[[ Supplied information, beginning ]]

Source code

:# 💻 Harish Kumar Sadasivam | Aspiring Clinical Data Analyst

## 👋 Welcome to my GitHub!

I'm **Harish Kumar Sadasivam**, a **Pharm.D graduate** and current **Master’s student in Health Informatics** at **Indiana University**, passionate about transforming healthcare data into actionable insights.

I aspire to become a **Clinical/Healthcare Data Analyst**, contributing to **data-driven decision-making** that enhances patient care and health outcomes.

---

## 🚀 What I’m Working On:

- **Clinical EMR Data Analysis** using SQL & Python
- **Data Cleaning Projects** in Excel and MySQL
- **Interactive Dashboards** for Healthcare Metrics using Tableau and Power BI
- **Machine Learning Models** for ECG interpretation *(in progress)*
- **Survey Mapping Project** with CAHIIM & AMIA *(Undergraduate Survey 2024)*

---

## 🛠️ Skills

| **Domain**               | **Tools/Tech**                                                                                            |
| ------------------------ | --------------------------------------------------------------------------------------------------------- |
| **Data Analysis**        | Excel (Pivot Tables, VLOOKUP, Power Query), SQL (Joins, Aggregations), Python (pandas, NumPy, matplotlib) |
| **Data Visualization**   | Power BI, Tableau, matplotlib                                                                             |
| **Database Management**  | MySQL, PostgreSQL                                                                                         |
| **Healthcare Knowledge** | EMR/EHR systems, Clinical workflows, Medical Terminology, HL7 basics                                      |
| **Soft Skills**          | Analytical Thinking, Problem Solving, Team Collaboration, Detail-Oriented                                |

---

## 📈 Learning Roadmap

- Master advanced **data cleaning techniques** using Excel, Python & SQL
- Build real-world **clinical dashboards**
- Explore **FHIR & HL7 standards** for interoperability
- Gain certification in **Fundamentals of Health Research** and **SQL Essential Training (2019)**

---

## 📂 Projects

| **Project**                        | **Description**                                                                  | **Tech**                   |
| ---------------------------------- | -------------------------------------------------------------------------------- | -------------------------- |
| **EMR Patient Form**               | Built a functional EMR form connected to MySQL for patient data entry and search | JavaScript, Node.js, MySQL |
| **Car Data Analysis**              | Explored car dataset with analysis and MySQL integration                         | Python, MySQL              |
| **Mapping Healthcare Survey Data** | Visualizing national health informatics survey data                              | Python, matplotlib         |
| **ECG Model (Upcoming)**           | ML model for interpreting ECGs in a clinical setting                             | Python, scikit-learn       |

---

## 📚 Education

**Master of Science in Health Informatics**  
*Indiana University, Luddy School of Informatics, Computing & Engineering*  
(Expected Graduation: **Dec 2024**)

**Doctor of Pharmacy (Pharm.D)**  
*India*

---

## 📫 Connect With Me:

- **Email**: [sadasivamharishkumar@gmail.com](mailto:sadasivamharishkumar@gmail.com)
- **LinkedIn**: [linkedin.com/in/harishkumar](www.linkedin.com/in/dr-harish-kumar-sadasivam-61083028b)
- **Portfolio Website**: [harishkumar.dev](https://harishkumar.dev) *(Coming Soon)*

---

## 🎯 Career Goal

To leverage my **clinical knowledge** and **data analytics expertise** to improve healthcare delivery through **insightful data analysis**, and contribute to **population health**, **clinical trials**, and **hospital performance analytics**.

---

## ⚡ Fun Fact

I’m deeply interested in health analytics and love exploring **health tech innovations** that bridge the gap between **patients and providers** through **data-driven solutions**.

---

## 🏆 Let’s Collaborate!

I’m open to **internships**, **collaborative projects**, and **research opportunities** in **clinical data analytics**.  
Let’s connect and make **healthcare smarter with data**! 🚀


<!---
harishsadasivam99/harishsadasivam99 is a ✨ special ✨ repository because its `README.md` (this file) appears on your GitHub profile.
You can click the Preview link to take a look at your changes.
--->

[[ Supplied information, end ]]

Please write out, exactly as they appear above, only the lines in the stretch from the line with "## 🛠️ Skills" through the line with "Science in Health Informatics**".

## 🛠️ Skills

| **Domain**               | **Tools/Tech**                                                                                            |
| ------------------------ | --------------------------------------------------------------------------------------------------------- |
| **Data Analysis**        | Excel (Pivot Tables, VLOOKUP, Power Query), SQL (Joins, Aggregations), Python (pandas, NumPy, matplotlib) |
| **Data Visualization**   | Power BI, Tableau, matplotlib                                                                             |
| **Database Management**  | MySQL, PostgreSQL                                                                                         |
| **Healthcare Knowledge** | EMR/EHR systems, Clinical workflows, Medical Terminology, HL7 basics                                      |
| **Soft Skills**          | Analytical Thinking, Problem Solving, Team Collaboration, Detail-Oriented                                |

---

## 📈 Learning Roadmap

- Master advanced **data cleaning techniques** using Excel, Python & SQL
- Build real-world **clinical dashboards**
- Explore **FHIR & HL7 standards** for interoperability
- Gain certification in **Fundamentals of Health Research** and **SQL Essential Training (2019)**

---

## 📂 Projects

| **Project**                        | **Description**                                                                  | **Tech**                   |
| ---------------------------------- | -------------------------------------------------------------------------------- | -------------------------- |
| **EMR Patient Form**               | Built a functional EMR form connected to MySQL for patient data entry and search | JavaScript, Node.js, MySQL |
| **Car Data Analysis**              | Explored car dataset with analysis and MySQL integration                         | Python, MySQL              |
| **Mapping Healthcare Survey Data** | Visualizing national health informatics survey data                              | Python, matplotlib         |
| **ECG Model (Upcoming)**           | ML model for interpreting ECGs in a clinical setting                             | Python, scikit-learn       |

---

## 📚 Education

**Master of Science in Health Informatics**  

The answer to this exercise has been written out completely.